読売新聞社と中央公論新社は、キッコーマンの協賛を得て、「あなたの『おいしい記憶』をおしえてください。」コンテストを開催しています。笑顔や優しさ、活力などを与えてくれるあなたの「おいしい記憶」を、私たちに教えてください。
第7回

一般の部(エッセー)

キッコーマン賞
「ふたつのお弁当箱」
和田 佑美子さん(茨城県・34歳)
読売新聞社賞
「力うどんのチカラ」
加藤 パトリシアさん(千葉県・59歳)
優秀賞
「高野豆腐」
堀内 貴美子さん(大阪府・59歳)
「おばあちゃんの味の肉じゃが」
木谷 美穂さん(広島県・33歳)
「母の野菜ジュース」
衛藤 緒利恵さん(東京都・20歳)
「モツ焼き」
門田 弘さん(千葉県・61歳)
「父の味」
岩槻 淳さん(宮城県・60歳)
「祖母の味噌結び」
草野 恵美子さん(福島県・50歳)
「祖母のおにぎり」
大塚 りょう子さん(茨城県・34歳)
「イカとわたくし」
谷口 治子さん(東京都・49歳)
「祖母の味」
富岡 奏美さん(静岡県・16歳)
「寄り添うおいしさ」
阿久戸 嘉彦さん(埼玉県・54歳)

小学校低学年の部(作文)

キッコーマン賞
「2ピースのたび」
山本 千陽さん(秋田県・8歳)
優秀賞
「はじめてのみそ作り」
佐々木 真瑚さん(静岡県・9歳)
「まんまるつくね」
川上 真央さん(東京都・8歳)

小学校高学年の部(作文)

読売新聞社賞
「ハッピーカード」
瀬戸 俊介さん(埼玉県・10歳)
優秀賞
「思い出のちらし寿司」
金城 渚紗さん(岐阜県・12歳)
「さめていてそっと温かいおにぎり」
行田 有希さん(岐阜県・12歳)

※年齢は応募時

第7回
■一般の部(エッセー) 優秀賞「祖母の味」富岡 奏美さん(静岡県・16歳)

 祖母の味を、私は知らない。

 忘れてしまった、と言った方が正しいだろうか。病を宣告された十年前のあの日から、祖母は料理から遠ざかってしまったから。

 あの日、祖母を病院から連れ帰った母は、話があるのだ、と私に言った。

 ばあばは、ゆっくりだけど、色々なことを忘れていってしまう病気であること。だから家族、もちろん私も、いつかは忘れてしまうであろうこと。それでも、ばあばは何も悪くないから、優しく接してあげてほしいこと・・・。

 祖母は、認知症だった。

 月日が過ぎて、小学校二年生だった私が、高校二年生になった。お昼ご飯、と手作りのお弁当を作ってくれるのは、母である。ウインナーに玉子焼に、今日も素朴で優しいおいしさが、小さな箱に詰まっている。

 今日のお弁当はおばあちゃんが作ったものだと友達が教えてくれた。良いじゃん、と私は言ったけれど、おばあちゃんの作る料理は味が薄い、とぼやいていた。

 少し寂しい。白米の上の梅干しをかじる。そういえば祖母は何やら色々漬けていた人ではなかったか。らっきょうにしそジュースに・・・。今はどちらも好物なのに、なぜあの頃味わっておかなかったのだろう?

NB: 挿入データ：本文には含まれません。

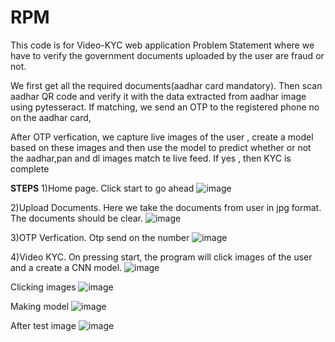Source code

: # RPM
This code is for Video-KYC web application Problem Statement where we have to verify the government documents uploaded by the user are fraud or not. 


We first get all the required documents(aadhar card mandatory). Then scan aadhar QR code and verify it with the data extracted from aadhar image using pytesseract. If matching, we send an OTP to the registered phone no on the aadhar card,

After OTP verfication, we capture live images of the user , create a model based on these images and then use the model to predict whether or not the aadhar,pan and dl images match te live feed. If yes , then KYC is complete

**STEPS**
1)Home page. Click start to go ahead
![image](https://user-images.githubusercontent.com/66548981/112753999-bfa6b600-8ff7-11eb-8a15-48fe7c71be79.png)

2)Upload Documents. Here we take the documents from user in jpg format. The documents should be clear.
![image](https://user-images.githubusercontent.com/66548981/112754031-e5cc5600-8ff7-11eb-8ecf-3819c1a13f57.png)
 
3)OTP Verfication. Otp send on the number
![image](https://user-images.githubusercontent.com/66548981/112754116-54111880-8ff8-11eb-8f17-d5af647a2bd5.png)

4)Video KYC. On pressing start, the program will click images of the user and a create a CNN model.
![image](https://user-images.githubusercontent.com/66548981/112754139-6db26000-8ff8-11eb-8bee-8699fefb306f.png)

Clicking images 
![image](https://user-images.githubusercontent.com/66548981/112754180-92a6d300-8ff8-11eb-83e2-3320dfbe3852.png)

Making model
![image](https://user-images.githubusercontent.com/66548981/112754237-ca157f80-8ff8-11eb-841d-471ccc264fe3.png)

After test image
![image](https://user-images.githubusercontent.com/66548981/112754339-38f2d880-8ff9-11eb-94ed-85538a634bf3.png)
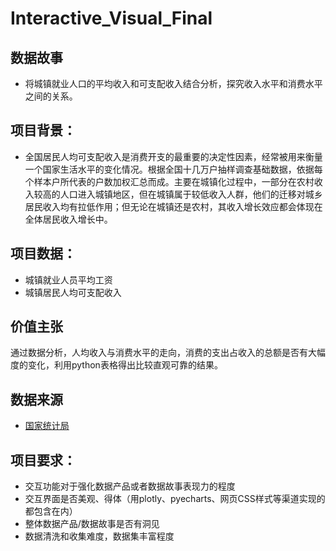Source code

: # Interactive_Visual_Final
## 数据故事
- 将城镇就业人口的平均收入和可支配收入结合分析，探究收入水平和消费水平之间的关系。
## 项目背景：
- 全国居民人均可支配收入是消费开支的最重要的决定性因素，经常被用来衡量一个国家生活水平的变化情况。根据全国十几万户抽样调查基础数据，依据每个样本户所代表的户数加权汇总而成。主要在城镇化过程中，一部分在农村收入较高的人口进入城镇地区，但在城镇属于较低收入人群，他们的迁移对城乡居民收入均有拉低作用；但无论在城镇还是农村，其收入增长效应都会体现在全体居民收入增长中。
## 项目数据： 
- 城镇就业人员平均工资
- 城镇居民人均可支配收入
## 价值主张
通过数据分析，人均收入与消费水平的走向，消费的支出占收入的总额是否有大幅度的变化，利用python表格得出比较直观可靠的结果。
## 数据来源
- [国家统计局](http://www.stats.gov.cn/)
## 项目要求：
- 交互功能对于强化数据产品或者数据故事表现力的程度
- 交互界面是否美观、得体（用plotly、pyecharts、网页CSS样式等渠道实现的都包含在内）
- 整体数据产品/数据故事是否有洞见
- 数据清洗和收集难度，数据集丰富程度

 家に帰って母にその話をして、私は母から「祖母の味」の在り処を聞くことができた。

 祖母の病気が分かって数年後、正月に祖父母の家で寿司を食べていた時のこと。もちろんその場には私もいて、母はしじみの味噌汁を作っていた。母の作る味噌汁は我が家では定評があって、中でもしじみの味噌汁は、五臓六腑に染みわたる味だ、と父が言うほどだ。その母の味噌汁を、祖父が久しぶりに飲んだ。私には聞こえなかったのだが、その時、祖父の口からはこんな呟きが出たそうだ。

「あぁ・・・ばあばの味だなぁ」

 そうか、そうだったんだ、と私は思った。幼い頃から、祖母に料理の下ごしらえから後片付けまでを手伝わされていた母。特にレシピなどは持たず、調味料はいつも目分量で、でも出汁や下味にはこだわって、手を抜かなかった祖母。鍋に醤油をぐるぐると注ぎ、時には味見もしない母の料理がおいしいという事実を、私は魔法のように思っていたけれど、そうじゃない。すべて、祖母から受け継がれた「味の記憶」だったのだ。

 忘れたと、もう知ることができないと思っていた祖母の味。だがそれは、いつもそばにある母の味だった。味はその人の人となりを表すと思う。素朴な優しさ。祖母はそれを絵に描いたような人だった。

 毎日少しずつ、少しずつではあるが、できることが少なくなっている祖母。しかしその中でも母と私の名前は、まだ覚えている。最後までずっと、覚えていてくれたらいいなと思う。祖母のことが、私たちは大好きだから。

 そんな願いを込めて、今日も私は、母の味の向こうに祖母を見る。